By the Court.—Judgment and order dismissed.

NOTES

[1] All references to the Wisconsin Statutes are to the 1999-2000 version unless otherwise noted.

[2] Although it is clear that the Board did file a motion for summary judgment, as it is referenced throughout the record, the motion itself cannot be found anywhere in the record.

[3] Fabyan does not raise the issue of whether this defect is fundamental or technical in nature. While fundamental defects by definition deprive the court of personal jurisdiction, technical defects deprive the court of personal jurisdiction only if the defect is prejudicial to the defendant. Am. Family Mut. Ins. Co. v. Royal Ins. Co. of Am., 167 Wis. 2d 524, 533, 481 N.W.2d 629 (1992). The burden is on the party alleged to have served the defective pleading to demonstrate that the defect was not fundamental but technical in nature and did not prejudice the defendant. Id.

[4] Fabyan claims to have "filed a Motion to amend the Complaint to correctly allege that the action is prosecuted in the name[] and on behalf of the State of Wisconsin." WISCONSIN STAT. RULE 809.80(1) requires that "[a] person shall file any paper required to be filed by these rules with the clerk of the court, State Capitol, Madison, Wisconsin 53702...." As of June 26, 2002, no motion had been filed in the clerk's office in Madison.

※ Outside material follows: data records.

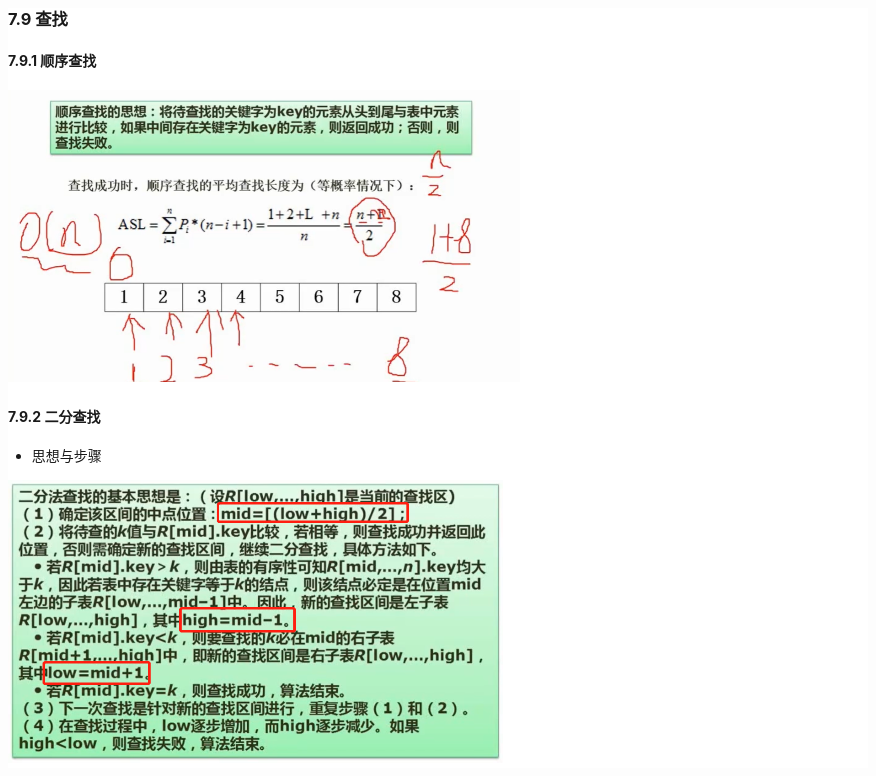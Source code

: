 ### 7.9 查找

#### 7.9.1 顺序查找

<img src="img/image-20220519173648576.png" alt="image-20220519173648576" style="zoom:50%;" />

#### 7.9.2 二分查找

- 思想与步骤

<img src="img/image-20220519174111301.png" alt="image-20220519174111301" style="zoom:50%;" />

[5] WISCONSIN STAT. § 19.96 states:

Any member of a governmental body who knowingly attends a meeting of such body held in violation of this subchapter, or who, in his or her official capacity, otherwise violates this subchapter by some act or omission shall forfeit without reimbursement not less than $25 nor more than $300 for each such violation. No member of a governmental body is liable under this subchapter on account of his or her attendance at a meeting held in violation of this subchapter if he or she makes or votes in favor of a motion to prevent the violation from occurring, or if, before the violation occurs, his or her votes on all relevant motions were inconsistent with all those circumstances which cause the violation.